Grep started showing the matches I wanted.

Obviously my understanding of how grep works was incorrect. Why would grep not behave the same way on file contents on different operating systems when the search term occurs without any newlines in between?

Further info

  • file dependencies.txt returns dependencies.txt: Little-endian UTF-16 Unicode text, with CRLF, CR line terminators
  • LC_ALL=C grep log4j dependencies.txt returns nothing
  • grep o dependencies.txt returned Binary file depdencies.txt matches
  • grep --text dependencies.txt returned nothing
Sridhar Sarnobat
  • 1,802
  • 20
  • 27

1 Answers1

3

UTF-16 text consists of 16-bit pieces, so each letter is stored in at least two bytes. If it's just ASCII characters, every other byte is a zero byte (NUL byte, \0, not the character zero). Your Mac is very likely not set up to deal with that.

In particular, the NUL bytes are taken as string terminators in C, so many tools may not be able to deal with them at all.

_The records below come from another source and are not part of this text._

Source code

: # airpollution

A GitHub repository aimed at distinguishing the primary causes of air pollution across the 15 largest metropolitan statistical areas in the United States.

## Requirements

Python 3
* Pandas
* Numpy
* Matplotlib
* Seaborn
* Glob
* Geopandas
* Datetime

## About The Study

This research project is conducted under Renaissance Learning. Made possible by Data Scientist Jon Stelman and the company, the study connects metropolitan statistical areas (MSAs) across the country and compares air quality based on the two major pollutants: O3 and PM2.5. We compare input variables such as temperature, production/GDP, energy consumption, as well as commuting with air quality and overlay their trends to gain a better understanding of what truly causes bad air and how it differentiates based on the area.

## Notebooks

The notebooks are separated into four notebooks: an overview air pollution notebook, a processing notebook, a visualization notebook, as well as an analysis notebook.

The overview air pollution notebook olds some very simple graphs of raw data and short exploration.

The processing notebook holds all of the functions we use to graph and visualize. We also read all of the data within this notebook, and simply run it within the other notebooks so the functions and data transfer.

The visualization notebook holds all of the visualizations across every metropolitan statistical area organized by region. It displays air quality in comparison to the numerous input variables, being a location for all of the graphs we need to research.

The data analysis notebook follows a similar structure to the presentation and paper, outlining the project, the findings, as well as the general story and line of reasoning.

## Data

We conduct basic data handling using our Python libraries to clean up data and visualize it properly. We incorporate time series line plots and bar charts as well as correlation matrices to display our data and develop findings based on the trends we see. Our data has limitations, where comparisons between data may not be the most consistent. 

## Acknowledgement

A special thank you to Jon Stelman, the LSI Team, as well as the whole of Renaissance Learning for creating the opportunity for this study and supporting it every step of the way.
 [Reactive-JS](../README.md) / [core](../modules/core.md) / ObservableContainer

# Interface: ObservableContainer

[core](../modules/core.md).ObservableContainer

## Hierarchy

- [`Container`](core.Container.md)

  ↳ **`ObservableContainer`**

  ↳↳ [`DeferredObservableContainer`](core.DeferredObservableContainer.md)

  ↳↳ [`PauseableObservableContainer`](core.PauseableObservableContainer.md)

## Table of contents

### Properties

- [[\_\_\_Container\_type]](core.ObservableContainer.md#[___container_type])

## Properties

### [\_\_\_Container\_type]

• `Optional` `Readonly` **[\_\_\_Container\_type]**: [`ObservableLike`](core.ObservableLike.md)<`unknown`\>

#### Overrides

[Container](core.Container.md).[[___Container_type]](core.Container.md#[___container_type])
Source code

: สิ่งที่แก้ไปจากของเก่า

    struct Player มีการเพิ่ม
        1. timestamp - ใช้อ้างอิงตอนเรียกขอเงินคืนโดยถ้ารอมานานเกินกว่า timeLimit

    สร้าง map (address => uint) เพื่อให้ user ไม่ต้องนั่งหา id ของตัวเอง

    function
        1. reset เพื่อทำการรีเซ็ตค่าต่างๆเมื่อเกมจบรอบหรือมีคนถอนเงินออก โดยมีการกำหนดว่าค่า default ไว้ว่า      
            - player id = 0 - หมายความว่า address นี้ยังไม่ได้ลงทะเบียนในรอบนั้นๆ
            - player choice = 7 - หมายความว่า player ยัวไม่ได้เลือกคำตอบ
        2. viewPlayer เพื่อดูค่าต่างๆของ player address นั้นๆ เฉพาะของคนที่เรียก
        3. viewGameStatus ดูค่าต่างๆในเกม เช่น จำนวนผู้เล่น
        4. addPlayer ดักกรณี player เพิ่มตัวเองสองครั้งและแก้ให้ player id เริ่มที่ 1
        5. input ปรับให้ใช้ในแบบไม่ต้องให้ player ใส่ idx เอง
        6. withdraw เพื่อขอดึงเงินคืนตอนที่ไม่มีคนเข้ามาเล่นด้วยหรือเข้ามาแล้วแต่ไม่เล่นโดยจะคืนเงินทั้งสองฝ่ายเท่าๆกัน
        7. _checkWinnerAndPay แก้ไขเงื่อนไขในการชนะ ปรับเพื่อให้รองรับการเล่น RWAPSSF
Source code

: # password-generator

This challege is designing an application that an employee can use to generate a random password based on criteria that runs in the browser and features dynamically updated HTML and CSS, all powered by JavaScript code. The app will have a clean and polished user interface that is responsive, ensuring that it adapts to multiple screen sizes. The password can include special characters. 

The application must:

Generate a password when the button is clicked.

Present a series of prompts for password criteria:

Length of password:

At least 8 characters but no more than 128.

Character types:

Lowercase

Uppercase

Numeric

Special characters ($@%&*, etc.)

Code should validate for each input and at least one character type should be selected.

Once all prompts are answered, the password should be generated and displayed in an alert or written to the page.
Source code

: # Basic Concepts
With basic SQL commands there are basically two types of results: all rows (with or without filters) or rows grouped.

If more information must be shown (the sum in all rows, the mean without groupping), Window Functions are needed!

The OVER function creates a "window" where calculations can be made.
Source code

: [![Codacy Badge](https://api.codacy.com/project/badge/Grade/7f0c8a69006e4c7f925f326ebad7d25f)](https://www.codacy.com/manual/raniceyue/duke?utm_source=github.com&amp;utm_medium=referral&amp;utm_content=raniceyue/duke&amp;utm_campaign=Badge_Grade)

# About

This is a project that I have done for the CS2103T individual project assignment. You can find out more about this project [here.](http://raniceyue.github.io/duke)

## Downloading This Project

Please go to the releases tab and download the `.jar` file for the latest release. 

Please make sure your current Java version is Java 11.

Even if they could deal with them, they might take each NUL as a distinct character, so you'd need something like l.o.g.4.j to match that string.

But the funny thing is, that NUL bytes aren't visible when printing, so if you were to e.g. cat the file to the terminal, it might look just normal...

The NULs are also the reason grep considers the file binary.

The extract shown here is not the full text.